Üstelik akademik modaya hiç aldırış etmeden yapıyor; dizilerin ve filmlerin içeriğinin gerçek dünyayla ilişkisine değil de o içerikte kurgulanmış anlama, o anlamın içsel yapısına odaklanmak yerine, dizilerin ve filmlerin kültürel temsil niteliğine değer vererek, “gerçek hayatın içindeki belli toplumsal gruplara dair, o gruplara yönelik yaygın tutuma dair ya da o gruplara ilişkin kurguyu üretenlerin tutumuna dair verileri açığa çıkarma”yı tercih ediyor. Bu şekilde, insan, toplum ve kültür gerçekliğimizin, toplumdaki ve kültürdeki değişmenin, ekonomik, teknolojik, demografik, politik ve ideolojik nedenlerini de tartışmaya dahil ediyor. Toplumsal dünyamızı onun temsilleri üzerinden bu şekilde anlamaya ve bize de anlatmaya çalışıyor. O yüzden, Tayfun Hoca’nın yazdıkları konu bakımından çekici, referans bakımından zengin, bilgi bakımından yoğun, okuma zevki bakımından da sürükleyici metinlerdir.

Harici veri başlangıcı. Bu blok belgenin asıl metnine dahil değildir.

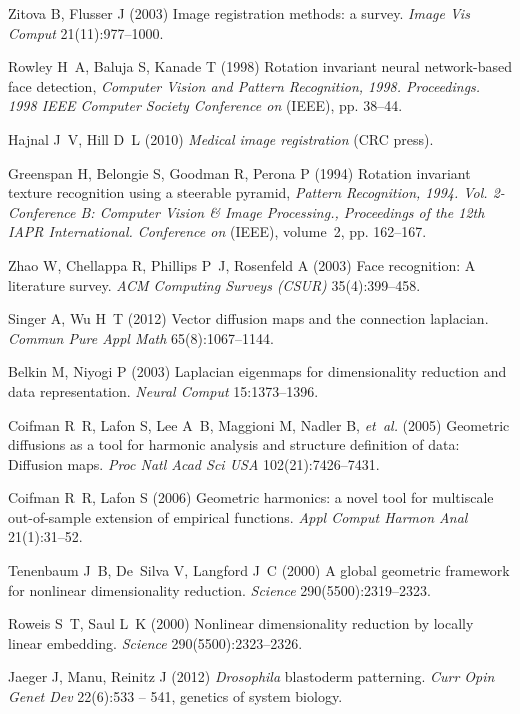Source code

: \documentclass{pnastwo}
\begin{document}
\begin{article}
\begin{thebibliography}{10}
Zitova B, Flusser J (2003) Image registration methods: a survey. \textit{Image Vis Comput} 21(11):977--1000.

Rowley H~A, Baluja S, Kanade T (1998) Rotation invariant neural network-based
  face detection, \textit{Computer Vision and Pattern Recognition, 1998.
  Proceedings. 1998 IEEE Computer Society Conference on} (IEEE), pp. 38--44.

Hajnal J~V, Hill D~L (2010) \textit{Medical image registration} (CRC press).

Greenspan H, Belongie S, Goodman R, Perona P (1994) Rotation invariant texture
  recognition using a steerable pyramid, \textit{Pattern Recognition, 1994.
  Vol. 2-Conference B: Computer Vision \& Image Processing., Proceedings of the
  12th IAPR International. Conference on} (IEEE), volume~2, pp. 162--167.

Zhao W, Chellappa R, Phillips P~J, Rosenfeld A (2003) Face recognition: A
  literature survey. \textit{ACM Computing Surveys (CSUR)} 35(4):399--458.

Singer A, Wu H~T (2012) Vector diffusion maps and the connection laplacian.
  \textit{Commun Pure Appl Math} 65(8):1067--1144.

Belkin M, Niyogi P (2003) Laplacian eigenmaps for dimensionality reduction and
  data representation. \textit{Neural Comput} 15:1373--1396.

Coifman R~R, Lafon S, Lee A~B, Maggioni M, Nadler B, \textit{et~al.} (2005)
  Geometric diffusions as a tool for harmonic analysis and structure definition
  of data: Diffusion maps. \textit{Proc Natl Acad Sci USA} 102(21):7426--7431.

Coifman R~R, Lafon S (2006) Geometric harmonics: a novel tool for multiscale
  out-of-sample extension of empirical functions. \textit{Appl Comput Harmon Anal} 21(1):31--52.

Tenenbaum J~B, De~Silva V, Langford J~C (2000) A global geometric framework for
  nonlinear dimensionality reduction. \textit{Science} 290(5500):2319--2323.

Roweis S~T, Saul L~K (2000) Nonlinear dimensionality reduction by locally
  linear embedding. \textit{Science} 290(5500):2323--2326.

Jaeger J, Manu, Reinitz J (2012) \textit{{D}rosophila} blastoderm patterning.
  \textit{Curr Opin Genet Dev} 22(6):533 -- 541, genetics of system biology.


\end{thebibliography}
\end{article}
\end{document}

Bilimde toplumsal dünyayı anlamaya dair bilginin güzergahı, faillerin (popüler kültür ürünlerini üretenlerin ve tüketenlerin) fiilinde ortaya çıkan açık olgulardan, bu fiillere neden olan ilişkilere doğru gider. Fakat, “özne”sinin “toplum” olduğu bir “fiil”’i tasavvur etmek ne kadar da zordur aslında. Bu denli büyük, karmaşık, heterojen bir öznenin fiili ne olabilir?
Fiilin gözlenebileceği alan, popüler kültürün de icra alanı olan, gündelik yaşamdır. Ve gündelik yaşam akışkandır; geçersizleşebilir. Tayfun Hoca’nın gözlem gücü kalıcı olanı geçici olan içinde konumlandırmasındadır ve önemli olan da budur zaten. Gündelik yaşam, tarihi bir üründür. Gündelik yaşama ilişkin her konunun tarihi bir bütünlük içinde ele alınması gerekir. Tayfun Hoca, gündelik hayatımız içerisinde her yönden, politikadan, kültürden, ideolojiden, kamusal yaşamdan, özel yaşamdan üzerimize yağan olay, olgu ve deneyimler sağanağını manidar bir eksen etrafında toparlar, her birini bir bütünlük içerisinde yerli yerine oturtur. Birbirinden kopuk ve ilgisiz duran hayat parçacıkları, onun düzenlemesinden sonra yeni bir ışık altında anlaşılır olur. Onun tek bir yazısı, dünyadaki bütün işlerin ortaya çıktığı düzeni çok iyi anladığını görmek için yeterlidir.
“Dünyaya bakış” denen şeydir bu.
Evet, bu işlemde ele gelen en kıymetli şey, onun dünyaya bakışıdır. Bu bakış, toplumun halihazırdaki kapalı dünya imajını aşar. O yüzden hep bir enginlik duygusuyla yazar Tayfun Hoca; insan hayatının hudutlarını sezmek ve görebilmek için ihtiyaç duyulan bir enginlik duygusuyla.
“Hayallerimizin Seyir Defteri”, bu yüzden, bizim o hayalleri gördüğümüz sıradan günlerimizin sınırlarını aşan zengin notlar içeriyor.